# PROVIDED RECORDS:
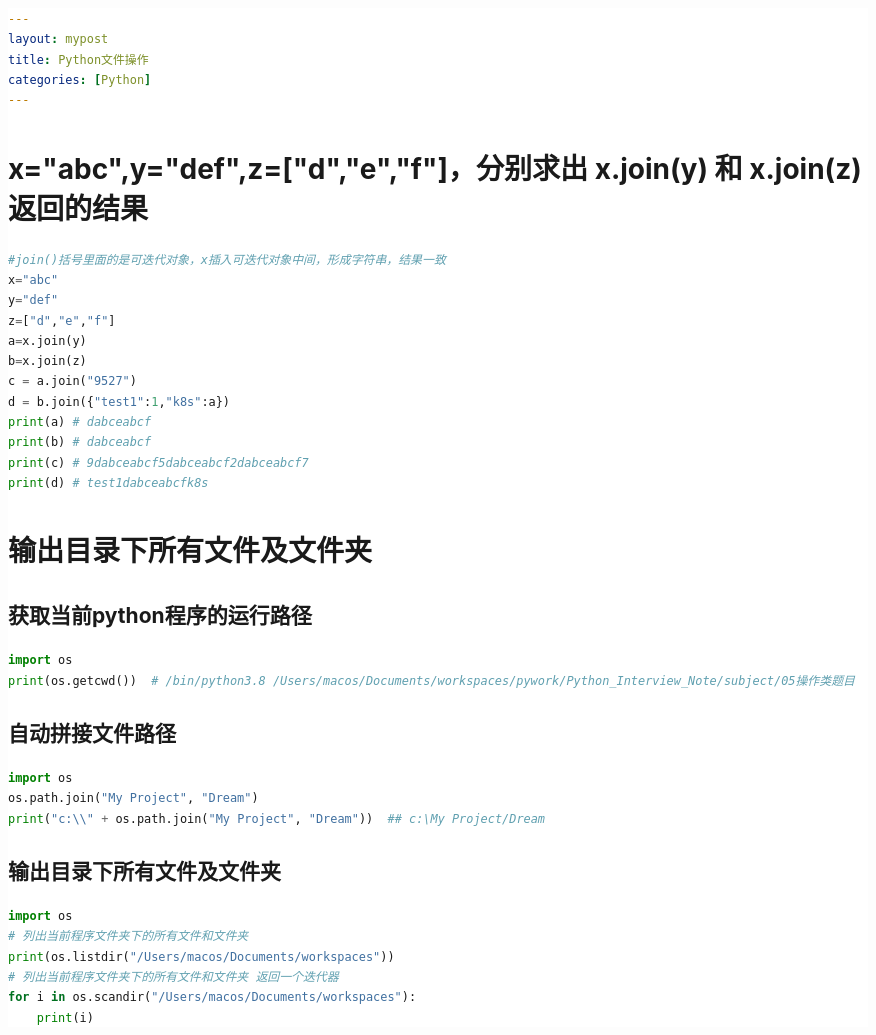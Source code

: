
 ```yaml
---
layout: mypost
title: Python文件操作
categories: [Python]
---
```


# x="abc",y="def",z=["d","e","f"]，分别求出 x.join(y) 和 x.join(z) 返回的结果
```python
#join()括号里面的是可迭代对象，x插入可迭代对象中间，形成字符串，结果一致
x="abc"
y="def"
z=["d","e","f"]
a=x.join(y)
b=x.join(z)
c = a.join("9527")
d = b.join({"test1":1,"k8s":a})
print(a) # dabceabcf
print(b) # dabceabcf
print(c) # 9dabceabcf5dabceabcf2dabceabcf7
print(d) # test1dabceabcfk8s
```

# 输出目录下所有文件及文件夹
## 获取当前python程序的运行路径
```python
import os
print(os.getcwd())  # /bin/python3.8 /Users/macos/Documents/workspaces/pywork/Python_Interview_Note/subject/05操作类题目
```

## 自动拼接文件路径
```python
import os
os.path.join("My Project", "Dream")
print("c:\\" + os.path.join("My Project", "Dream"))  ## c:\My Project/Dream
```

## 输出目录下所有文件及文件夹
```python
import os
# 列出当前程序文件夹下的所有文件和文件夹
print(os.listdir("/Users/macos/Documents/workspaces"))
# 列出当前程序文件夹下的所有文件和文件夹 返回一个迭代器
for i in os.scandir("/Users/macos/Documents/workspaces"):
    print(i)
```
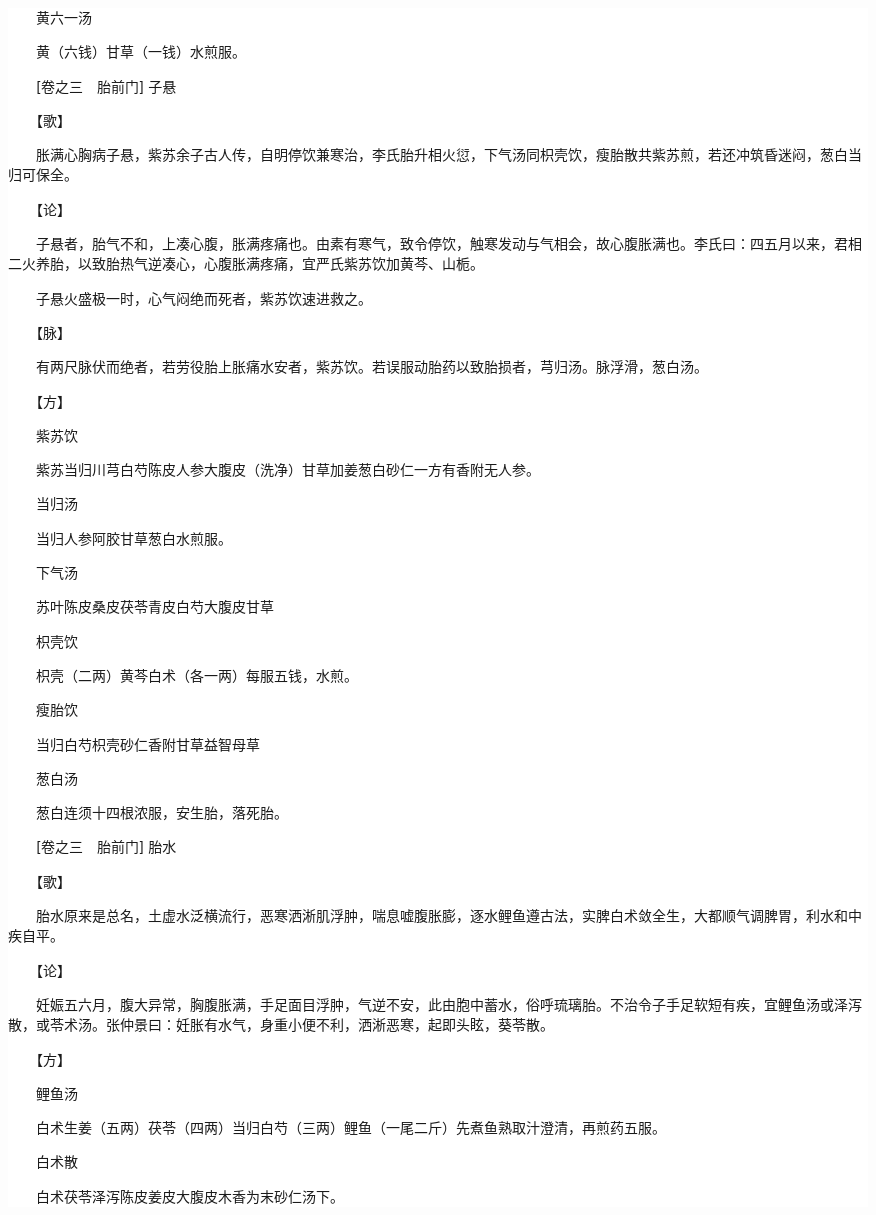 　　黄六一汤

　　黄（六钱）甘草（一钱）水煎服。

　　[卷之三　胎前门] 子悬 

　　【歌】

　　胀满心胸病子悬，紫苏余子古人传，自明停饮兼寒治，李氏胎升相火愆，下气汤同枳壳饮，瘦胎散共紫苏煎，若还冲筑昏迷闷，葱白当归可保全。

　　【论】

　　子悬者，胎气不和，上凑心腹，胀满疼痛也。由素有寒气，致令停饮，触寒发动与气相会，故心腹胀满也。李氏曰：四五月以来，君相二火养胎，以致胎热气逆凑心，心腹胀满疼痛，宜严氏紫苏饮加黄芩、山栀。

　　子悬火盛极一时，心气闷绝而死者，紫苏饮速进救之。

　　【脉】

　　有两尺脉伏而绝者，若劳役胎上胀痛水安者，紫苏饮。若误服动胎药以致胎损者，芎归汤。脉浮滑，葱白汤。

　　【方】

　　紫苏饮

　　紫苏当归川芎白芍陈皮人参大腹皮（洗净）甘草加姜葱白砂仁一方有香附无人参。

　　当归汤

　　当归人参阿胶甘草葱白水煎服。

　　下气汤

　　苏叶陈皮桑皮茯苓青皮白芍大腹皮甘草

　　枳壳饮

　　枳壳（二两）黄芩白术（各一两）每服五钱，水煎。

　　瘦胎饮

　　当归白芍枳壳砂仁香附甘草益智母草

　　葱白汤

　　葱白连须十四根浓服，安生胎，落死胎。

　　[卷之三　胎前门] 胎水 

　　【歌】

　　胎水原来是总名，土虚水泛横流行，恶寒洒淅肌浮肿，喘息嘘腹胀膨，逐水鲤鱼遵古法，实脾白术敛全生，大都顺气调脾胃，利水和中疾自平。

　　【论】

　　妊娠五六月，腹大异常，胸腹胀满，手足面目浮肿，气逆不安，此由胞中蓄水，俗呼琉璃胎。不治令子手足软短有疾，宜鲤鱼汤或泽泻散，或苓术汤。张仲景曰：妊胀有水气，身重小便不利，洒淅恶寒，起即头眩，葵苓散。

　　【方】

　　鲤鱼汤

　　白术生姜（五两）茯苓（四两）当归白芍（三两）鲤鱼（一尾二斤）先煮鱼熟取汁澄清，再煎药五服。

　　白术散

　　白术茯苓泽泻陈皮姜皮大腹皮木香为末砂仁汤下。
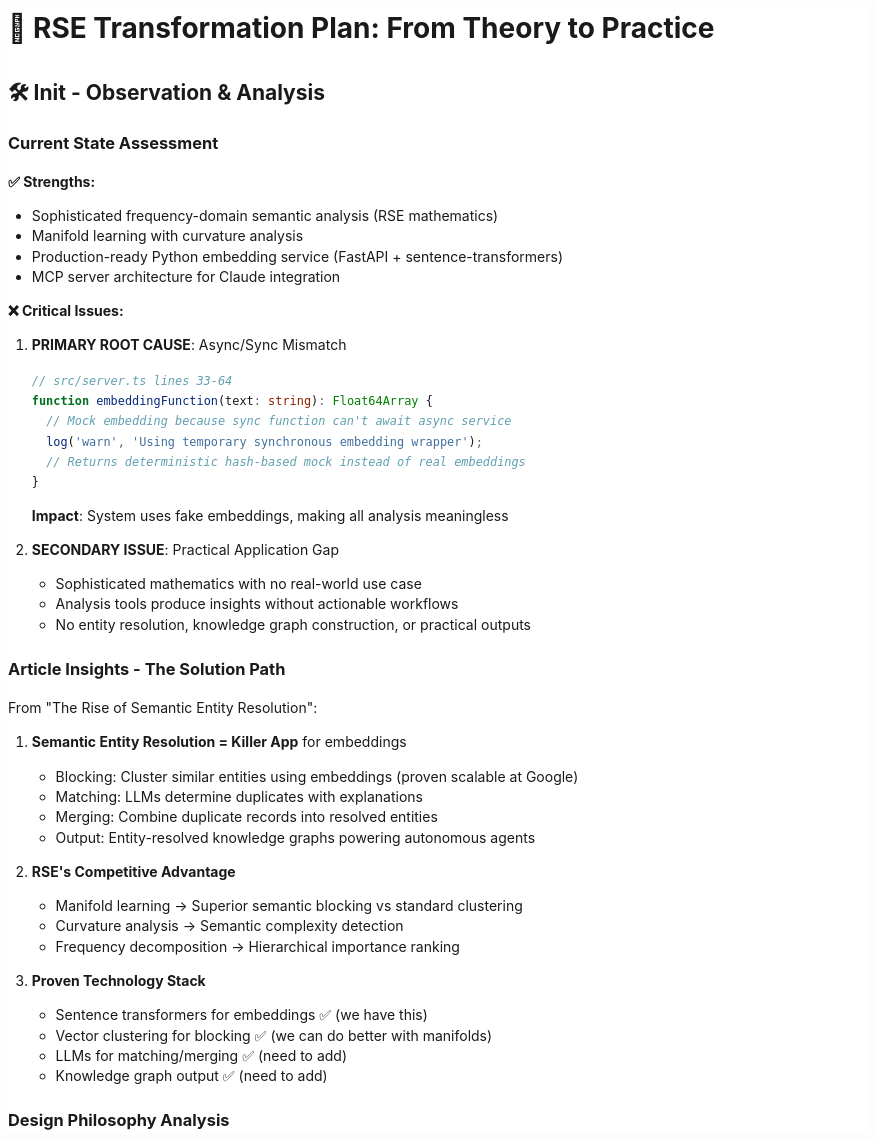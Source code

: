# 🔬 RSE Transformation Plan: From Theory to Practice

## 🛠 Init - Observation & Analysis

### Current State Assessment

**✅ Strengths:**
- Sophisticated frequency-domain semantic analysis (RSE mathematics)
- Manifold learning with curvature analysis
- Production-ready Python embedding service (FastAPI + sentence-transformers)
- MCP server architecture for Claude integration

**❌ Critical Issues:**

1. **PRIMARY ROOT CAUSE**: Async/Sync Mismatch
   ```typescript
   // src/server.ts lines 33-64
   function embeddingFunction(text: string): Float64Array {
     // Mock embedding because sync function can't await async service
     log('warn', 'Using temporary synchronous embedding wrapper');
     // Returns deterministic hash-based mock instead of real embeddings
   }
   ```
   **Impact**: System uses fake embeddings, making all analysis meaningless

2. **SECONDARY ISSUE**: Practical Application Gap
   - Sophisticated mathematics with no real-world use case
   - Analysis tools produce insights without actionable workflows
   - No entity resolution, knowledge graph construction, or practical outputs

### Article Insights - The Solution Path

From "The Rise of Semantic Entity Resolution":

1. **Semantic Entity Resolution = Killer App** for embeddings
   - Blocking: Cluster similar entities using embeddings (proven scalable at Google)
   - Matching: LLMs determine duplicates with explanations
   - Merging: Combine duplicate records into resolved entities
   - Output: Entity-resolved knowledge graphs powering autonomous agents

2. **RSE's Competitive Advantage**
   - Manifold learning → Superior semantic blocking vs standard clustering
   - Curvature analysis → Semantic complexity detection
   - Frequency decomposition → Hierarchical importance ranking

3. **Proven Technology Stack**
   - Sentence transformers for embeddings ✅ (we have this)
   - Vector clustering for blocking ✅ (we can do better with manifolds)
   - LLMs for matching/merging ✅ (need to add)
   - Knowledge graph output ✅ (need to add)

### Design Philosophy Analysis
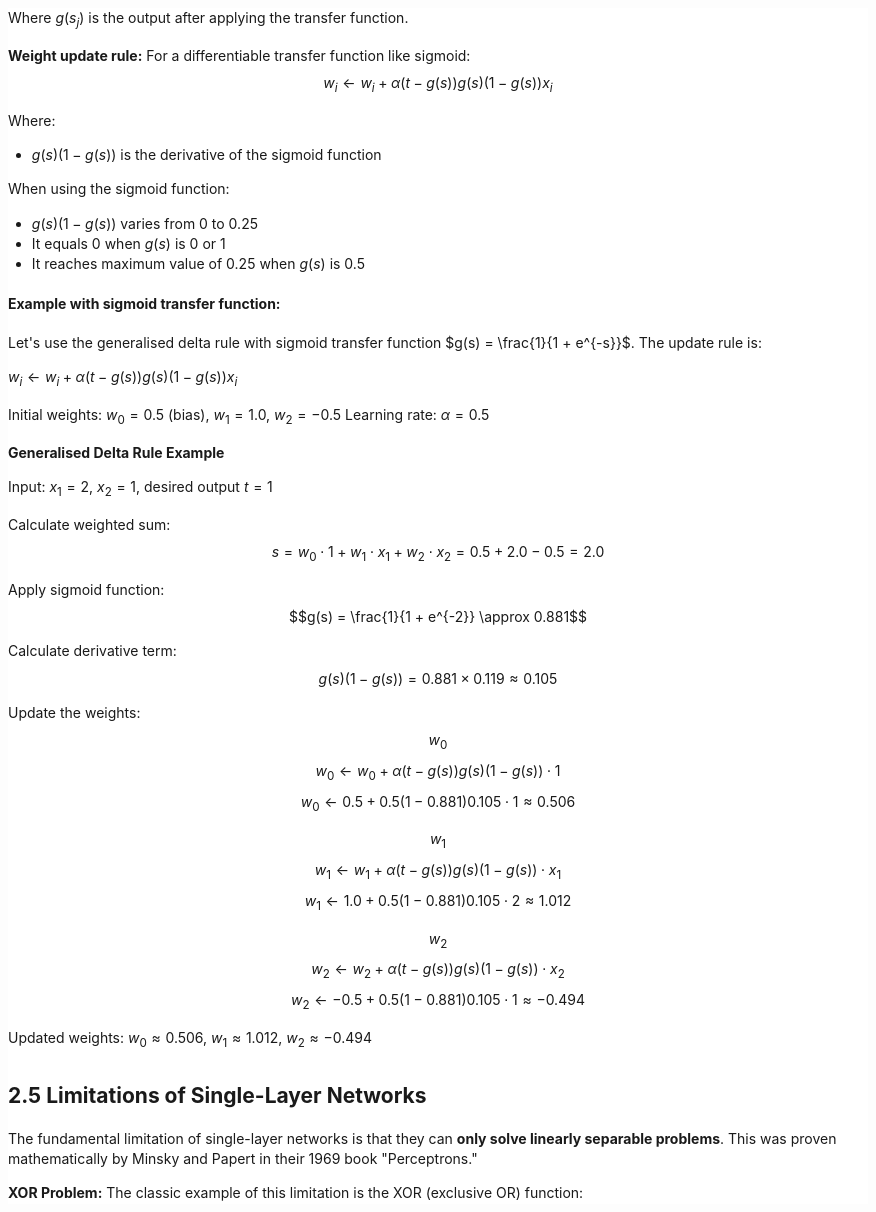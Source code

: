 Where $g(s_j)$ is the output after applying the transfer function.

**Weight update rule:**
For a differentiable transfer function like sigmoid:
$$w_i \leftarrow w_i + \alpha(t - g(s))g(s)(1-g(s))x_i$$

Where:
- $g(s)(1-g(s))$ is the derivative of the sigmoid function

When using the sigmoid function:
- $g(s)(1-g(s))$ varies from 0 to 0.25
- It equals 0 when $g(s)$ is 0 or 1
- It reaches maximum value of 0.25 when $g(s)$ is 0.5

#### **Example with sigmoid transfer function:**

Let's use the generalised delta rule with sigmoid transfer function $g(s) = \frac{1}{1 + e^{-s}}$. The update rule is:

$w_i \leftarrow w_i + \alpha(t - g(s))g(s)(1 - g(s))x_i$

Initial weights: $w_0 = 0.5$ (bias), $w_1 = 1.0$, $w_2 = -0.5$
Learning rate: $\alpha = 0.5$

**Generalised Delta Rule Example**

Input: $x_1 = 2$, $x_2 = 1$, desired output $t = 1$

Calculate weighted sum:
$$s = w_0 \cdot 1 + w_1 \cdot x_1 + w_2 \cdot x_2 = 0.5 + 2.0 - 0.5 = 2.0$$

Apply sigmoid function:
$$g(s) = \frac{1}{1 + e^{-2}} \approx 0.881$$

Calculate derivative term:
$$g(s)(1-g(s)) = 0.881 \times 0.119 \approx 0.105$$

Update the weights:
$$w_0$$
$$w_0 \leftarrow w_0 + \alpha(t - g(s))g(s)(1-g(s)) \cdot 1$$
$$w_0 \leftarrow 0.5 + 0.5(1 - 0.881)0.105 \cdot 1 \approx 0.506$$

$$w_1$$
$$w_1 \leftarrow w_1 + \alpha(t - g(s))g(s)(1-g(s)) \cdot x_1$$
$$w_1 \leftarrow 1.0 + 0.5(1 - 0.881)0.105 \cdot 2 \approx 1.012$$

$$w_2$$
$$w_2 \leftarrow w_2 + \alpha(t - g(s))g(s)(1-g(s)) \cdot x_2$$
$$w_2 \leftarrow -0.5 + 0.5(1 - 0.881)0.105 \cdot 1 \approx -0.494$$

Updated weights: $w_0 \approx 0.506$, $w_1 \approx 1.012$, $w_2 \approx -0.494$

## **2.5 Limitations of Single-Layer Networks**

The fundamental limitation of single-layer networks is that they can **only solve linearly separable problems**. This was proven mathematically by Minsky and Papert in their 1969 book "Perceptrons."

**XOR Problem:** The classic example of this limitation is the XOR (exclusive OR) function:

# TASK DETAILS:
Take from the listing above each line containing "resolved".

# RESPONSE AREA:
   - Merging: Combine duplicate records into resolved entities
   - Output: Entity-resolved knowledge graphs powering autonomous agents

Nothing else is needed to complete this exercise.